Single-Input Multi-Output Model Merging: Leveraging Foundation Models for Dense Multi-Task Learning
- URL: http://arxiv.org/abs/2504.11268v1
- Date: Tue, 15 Apr 2025 15:10:46 GMT
- Title: Single-Input Multi-Output Model Merging: Leveraging Foundation Models for Dense Multi-Task Learning
- Authors: Juan Garcia Giraldo, Nikolaos Dimitriadis, Ke Wang, Pascal Frossard,
- Abstract summary: Model merging is a flexible and computationally tractable approach to merge single-task checkpoints into a multi-task model.<n>We show that it qualitatively differs from the single-input-multiple-output model merging settings studied in the literature due to the existence of task-specific decoders.<n>We propose two simple and efficient fixes for the SIMO setting to re-align the feature representation after merging.

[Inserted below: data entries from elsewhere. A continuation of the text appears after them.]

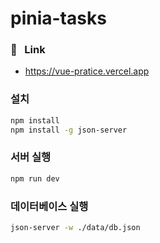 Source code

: # pinia-tasks


### :link: &nbsp; Link
- https://vue-pratice.vercel.app

### 설치

```sh
npm install
npm install -g json-server
```

### 서버 실행 

```sh 
npm run dev 
```

### 데이터베이스 실행

```sh
json-server -w ./data/db.json
```
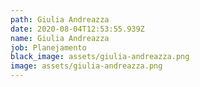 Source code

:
 ```yaml
---
path: Giulia Andreazza
date: 2020-08-04T12:53:55.939Z
name: Giulia Andreazza
job: Planejamento
black_image: assets/giulia-andreazza.png
image: assets/giulia-andreazza.png
---
```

- Score: 46.51245338355645
- License: http://creativecommons.org/licenses/by/4.0/
- Abstract: Model merging is a flexible and computationally tractable approach to merge single-task checkpoints into a multi-task model. Prior work has solely focused on constrained multi-task settings where there is a one-to-one mapping between a sample and a task, overlooking the paradigm where multiple tasks may operate on the same sample, e.g., scene understanding. In this paper, we focus on the multi-task setting with single-input-multiple-outputs (SIMO) and show that it qualitatively differs from the single-input-single-output model merging settings studied in the literature due to the existence of task-specific decoders and diverse loss objectives. We identify that existing model merging methods lead to significant performance degradation, primarily due to representation misalignment between the merged encoder and task-specific decoders. We propose two simple and efficient fixes for the SIMO setting to re-align the feature representation after merging. Compared to joint fine-tuning, our approach is computationally effective and flexible, and sheds light into identifying task relationships in an offline manner. Experiments on NYUv2, Cityscapes, and a subset of the Taskonomy dataset demonstrate: (1) task arithmetic suffices to enable multi-task capabilities; however, the representations generated by the merged encoder has to be re-aligned with the task-specific heads; (2) the proposed architecture rivals traditional multi-task learning in performance but requires fewer samples and training steps by leveraging the existence of task-specific models.